ConclusionThe COVID-19 epidemic has already substantially impacted clinical practice in urology. Our study provides a reference for the impact on urological services in Taiwan during a level 3 pandemic alert. These findings emphasize the importance of flexibility to change the current clinical practice routine in response to the COVID-19 pandemic. During the COVID-19 pandemic, we postponed most elective procedures, outpatient appointments, and diagnostic outpatient examinations according to the prioritized recommendations. After the pandemic has subsided, the backlog should be managed in stages based on priority.
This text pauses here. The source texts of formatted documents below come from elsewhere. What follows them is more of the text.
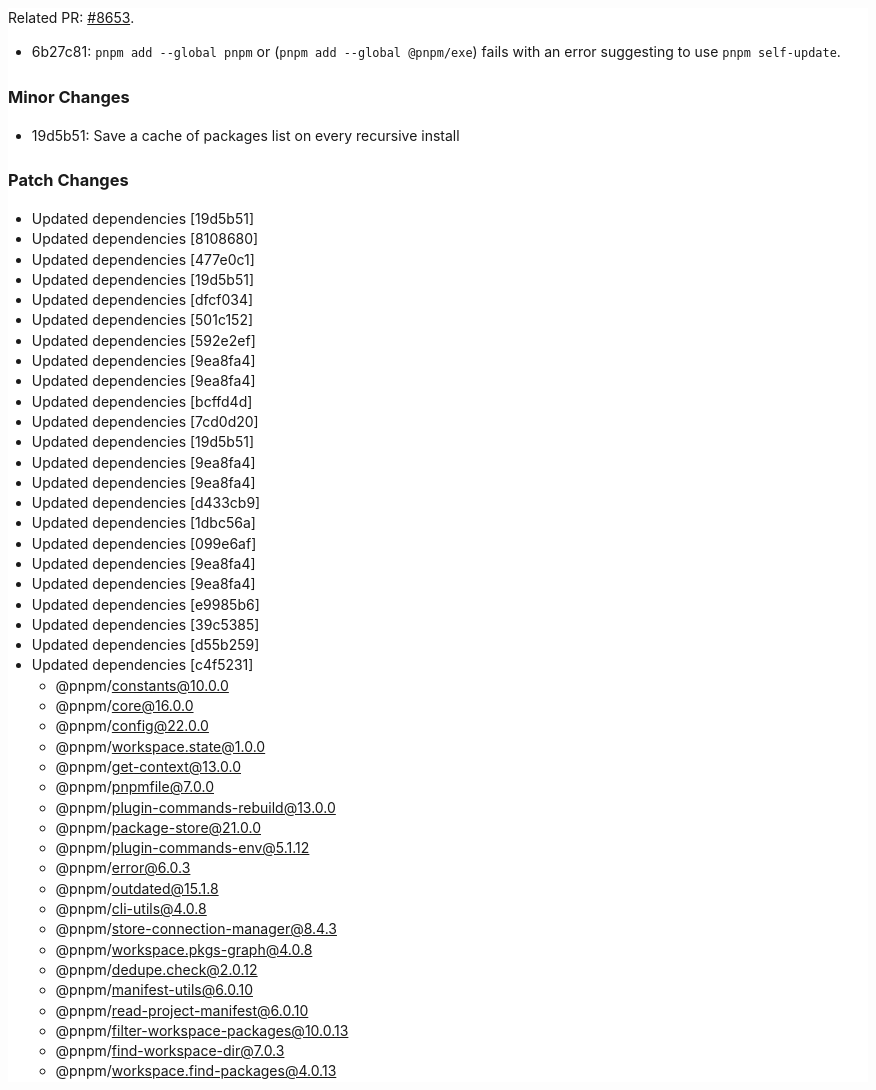  Related PR: [#8653](https://github.com/pnpm/pnpm/pull/8653).

- 6b27c81: `pnpm add --global pnpm` or (`pnpm add --global @pnpm/exe`) fails with an error suggesting to use `pnpm self-update`.

### Minor Changes

- 19d5b51: Save a cache of packages list on every recursive install

### Patch Changes

- Updated dependencies [19d5b51]
- Updated dependencies [8108680]
- Updated dependencies [477e0c1]
- Updated dependencies [19d5b51]
- Updated dependencies [dfcf034]
- Updated dependencies [501c152]
- Updated dependencies [592e2ef]
- Updated dependencies [9ea8fa4]
- Updated dependencies [9ea8fa4]
- Updated dependencies [bcffd4d]
- Updated dependencies [7cd0d20]
- Updated dependencies [19d5b51]
- Updated dependencies [9ea8fa4]
- Updated dependencies [9ea8fa4]
- Updated dependencies [d433cb9]
- Updated dependencies [1dbc56a]
- Updated dependencies [099e6af]
- Updated dependencies [9ea8fa4]
- Updated dependencies [9ea8fa4]
- Updated dependencies [e9985b6]
- Updated dependencies [39c5385]
- Updated dependencies [d55b259]
- Updated dependencies [c4f5231]
  - @pnpm/constants@10.0.0
  - @pnpm/core@16.0.0
  - @pnpm/config@22.0.0
  - @pnpm/workspace.state@1.0.0
  - @pnpm/get-context@13.0.0
  - @pnpm/pnpmfile@7.0.0
  - @pnpm/plugin-commands-rebuild@13.0.0
  - @pnpm/package-store@21.0.0
  - @pnpm/plugin-commands-env@5.1.12
  - @pnpm/error@6.0.3
  - @pnpm/outdated@15.1.8
  - @pnpm/cli-utils@4.0.8
  - @pnpm/store-connection-manager@8.4.3
  - @pnpm/workspace.pkgs-graph@4.0.8
  - @pnpm/dedupe.check@2.0.12
  - @pnpm/manifest-utils@6.0.10
  - @pnpm/read-project-manifest@6.0.10
  - @pnpm/filter-workspace-packages@10.0.13
  - @pnpm/find-workspace-dir@7.0.3
  - @pnpm/workspace.find-packages@4.0.13
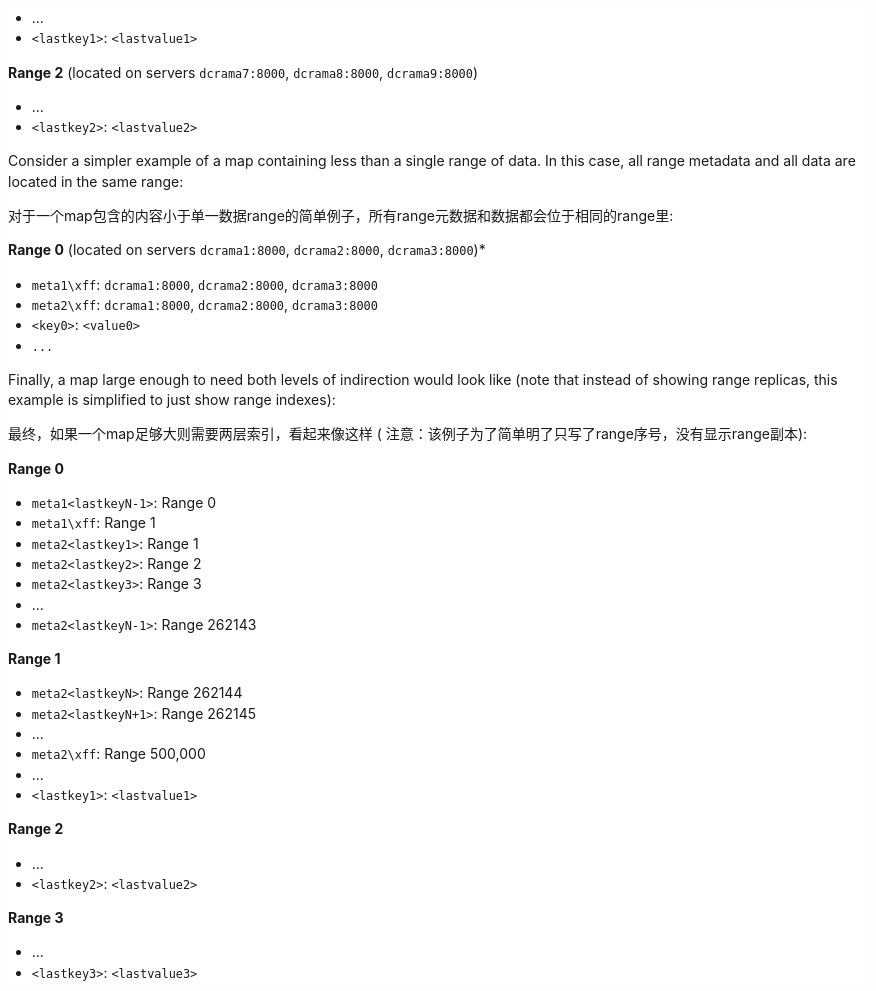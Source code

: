 - ...
- `<lastkey1>`: `<lastvalue1>`

**Range 2** (located on servers `dcrama7:8000`, `dcrama8:8000`,
`dcrama9:8000`)

- ...
- `<lastkey2>`: `<lastvalue2>`

Consider a simpler example of a map containing less than a single
range of data. In this case, all range metadata and all data are
located in the same range:

对于一个map包含的内容小于单一数据range的简单例子，所有range元数据和数据都会位于相同的range里:


**Range 0** (located on servers `dcrama1:8000`, `dcrama2:8000`,
`dcrama3:8000`)*

- `meta1\xff`: `dcrama1:8000`, `dcrama2:8000`, `dcrama3:8000`
- `meta2\xff`: `dcrama1:8000`, `dcrama2:8000`, `dcrama3:8000`
- `<key0>`: `<value0>`
- `...`

Finally, a map large enough to need both levels of indirection would
look like (note that instead of showing range replicas, this
example is simplified to just show range indexes):

最终，如果一个map足够大则需要两层索引，看起来像这样
( 注意：该例子为了简单明了只写了range序号，没有显示range副本):

**Range 0**

- `meta1<lastkeyN-1>`: Range 0
- `meta1\xff`: Range 1
- `meta2<lastkey1>`:  Range 1
- `meta2<lastkey2>`:  Range 2
- `meta2<lastkey3>`:  Range 3
- ...
- `meta2<lastkeyN-1>`: Range 262143

**Range 1**

- `meta2<lastkeyN>`: Range 262144
- `meta2<lastkeyN+1>`: Range 262145
- ...
- `meta2\xff`: Range 500,000
- ...
- `<lastkey1>`: `<lastvalue1>`

**Range 2**

- ...
- `<lastkey2>`: `<lastvalue2>`

**Range 3**

- ...
- `<lastkey3>`: `<lastvalue3>`
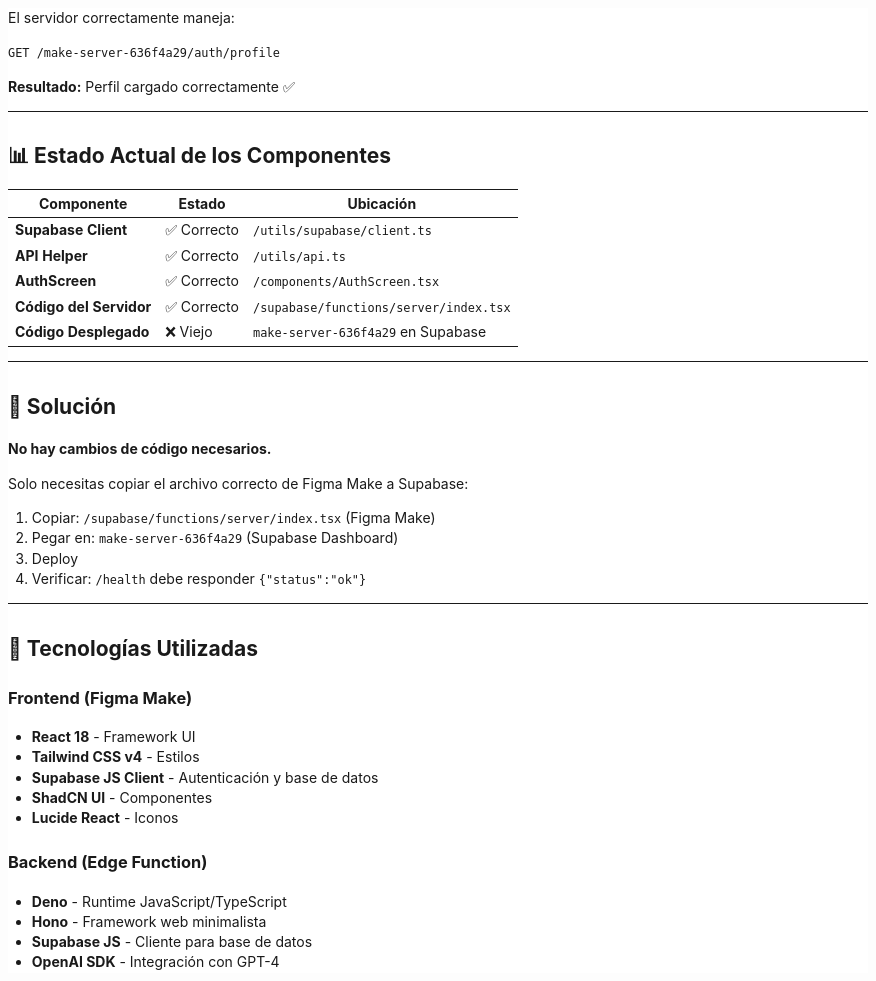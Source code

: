 El servidor correctamente maneja:
```
GET /make-server-636f4a29/auth/profile
```

**Resultado:** Perfil cargado correctamente ✅

---

## 📊 Estado Actual de los Componentes

| Componente | Estado | Ubicación |
|------------|--------|-----------|
| **Supabase Client** | ✅ Correcto | `/utils/supabase/client.ts` |
| **API Helper** | ✅ Correcto | `/utils/api.ts` |
| **AuthScreen** | ✅ Correcto | `/components/AuthScreen.tsx` |
| **Código del Servidor** | ✅ Correcto | `/supabase/functions/server/index.tsx` |
| **Código Desplegado** | ❌ Viejo | `make-server-636f4a29` en Supabase |

---

## 🚀 Solución

**No hay cambios de código necesarios.**

Solo necesitas copiar el archivo correcto de Figma Make a Supabase:

1. Copiar: `/supabase/functions/server/index.tsx` (Figma Make)
2. Pegar en: `make-server-636f4a29` (Supabase Dashboard)
3. Deploy
4. Verificar: `/health` debe responder `{"status":"ok"}`

---

## 🔧 Tecnologías Utilizadas

### Frontend (Figma Make)
- **React 18** - Framework UI
- **Tailwind CSS v4** - Estilos
- **Supabase JS Client** - Autenticación y base de datos
- **ShadCN UI** - Componentes
- **Lucide React** - Iconos

### Backend (Edge Function)
- **Deno** - Runtime JavaScript/TypeScript
- **Hono** - Framework web minimalista
- **Supabase JS** - Cliente para base de datos
- **OpenAI SDK** - Integración con GPT-4
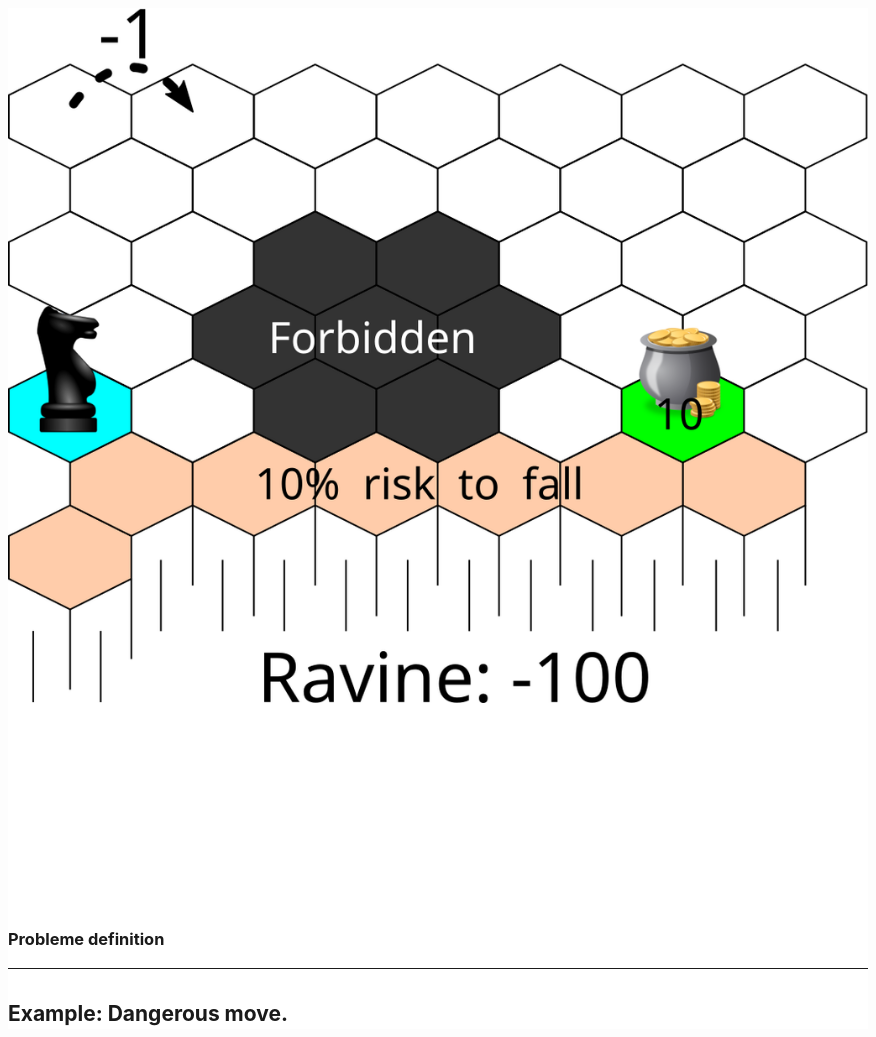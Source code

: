 ![bg 40%](../figs/risky-move-dilema.svg)

<br /><br />
<br /><br />
<br /><br />
<br /><br />
<br />

### Probleme definition

---

## Example: Dangerous move.
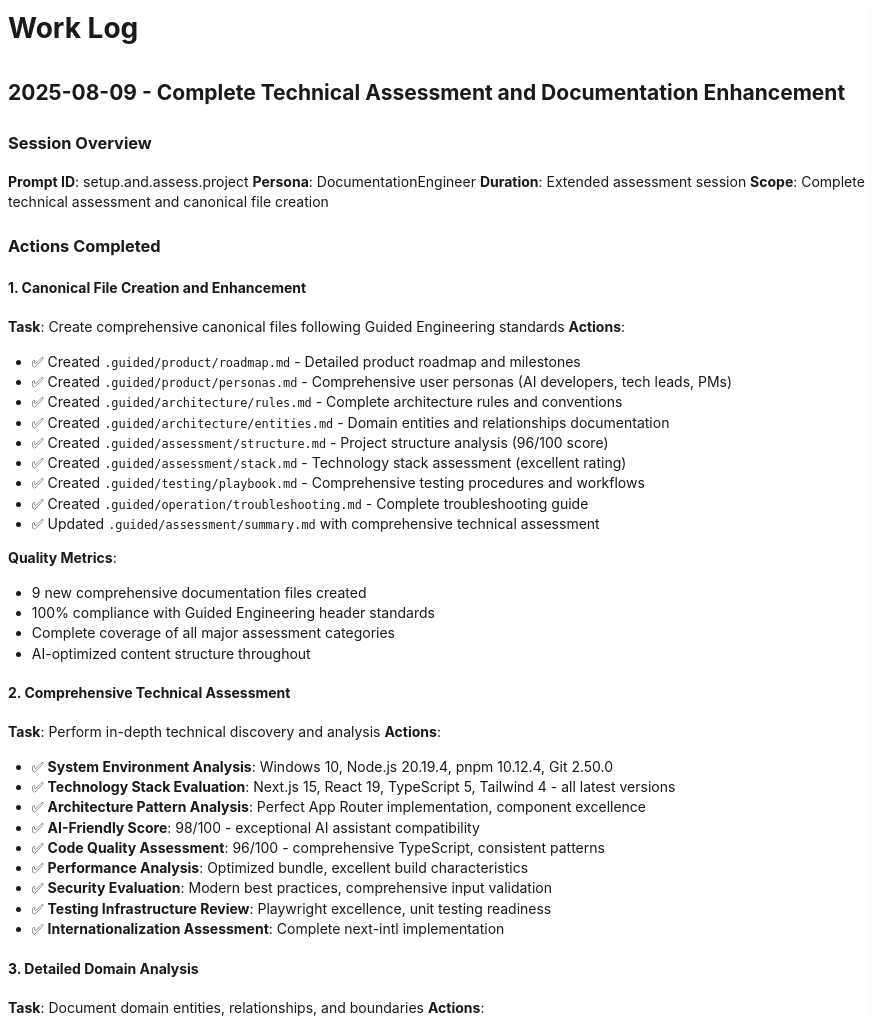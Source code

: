 # Work Log

## 2025-08-09 - Complete Technical Assessment and Documentation Enhancement

### Session Overview

**Prompt ID**: setup.and.assess.project **Persona**: DocumentationEngineer **Duration**: Extended assessment session **Scope**: Complete technical assessment and canonical file creation

### Actions Completed

#### 1. Canonical File Creation and Enhancement

**Task**: Create comprehensive canonical files following Guided Engineering standards **Actions**:

- ✅ Created `.guided/product/roadmap.md` - Detailed product roadmap and milestones
- ✅ Created `.guided/product/personas.md` - Comprehensive user personas (AI developers, tech leads, PMs)
- ✅ Created `.guided/architecture/rules.md` - Complete architecture rules and conventions
- ✅ Created `.guided/architecture/entities.md` - Domain entities and relationships documentation
- ✅ Created `.guided/assessment/structure.md` - Project structure analysis (96/100 score)
- ✅ Created `.guided/assessment/stack.md` - Technology stack assessment (excellent rating)
- ✅ Created `.guided/testing/playbook.md` - Comprehensive testing procedures and workflows
- ✅ Created `.guided/operation/troubleshooting.md` - Complete troubleshooting guide
- ✅ Updated `.guided/assessment/summary.md` with comprehensive technical assessment

**Quality Metrics**:

- 9 new comprehensive documentation files created
- 100% compliance with Guided Engineering header standards
- Complete coverage of all major assessment categories
- AI-optimized content structure throughout

#### 2. Comprehensive Technical Assessment

**Task**: Perform in-depth technical discovery and analysis **Actions**:

- ✅ **System Environment Analysis**: Windows 10, Node.js 20.19.4, pnpm 10.12.4, Git 2.50.0
- ✅ **Technology Stack Evaluation**: Next.js 15, React 19, TypeScript 5, Tailwind 4 - all latest versions
- ✅ **Architecture Pattern Analysis**: Perfect App Router implementation, component excellence
- ✅ **AI-Friendly Score**: 98/100 - exceptional AI assistant compatibility
- ✅ **Code Quality Assessment**: 96/100 - comprehensive TypeScript, consistent patterns
- ✅ **Performance Analysis**: Optimized bundle, excellent build characteristics
- ✅ **Security Evaluation**: Modern best practices, comprehensive input validation
- ✅ **Testing Infrastructure Review**: Playwright excellence, unit testing readiness
- ✅ **Internationalization Assessment**: Complete next-intl implementation

#### 3. Detailed Domain Analysis

**Task**: Document domain entities, relationships, and boundaries **Actions**:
Furthermore, in the future, telemedicine may serve as a new option for patients living in remote areas. However, there are still a number of challenges to overcome, including equipment, patient education, necessary legal restrictions, and policy coordination.
Financial support and sponsorship
Nil.
Conflicts of interest
Prof. William J. Huang and Dr. Shiao-Jen Chung, editorial board members at Urological Science, had no roles in the peer review process of or decision to publish this article. The other authors declared no conflicts of interest in writing this paper.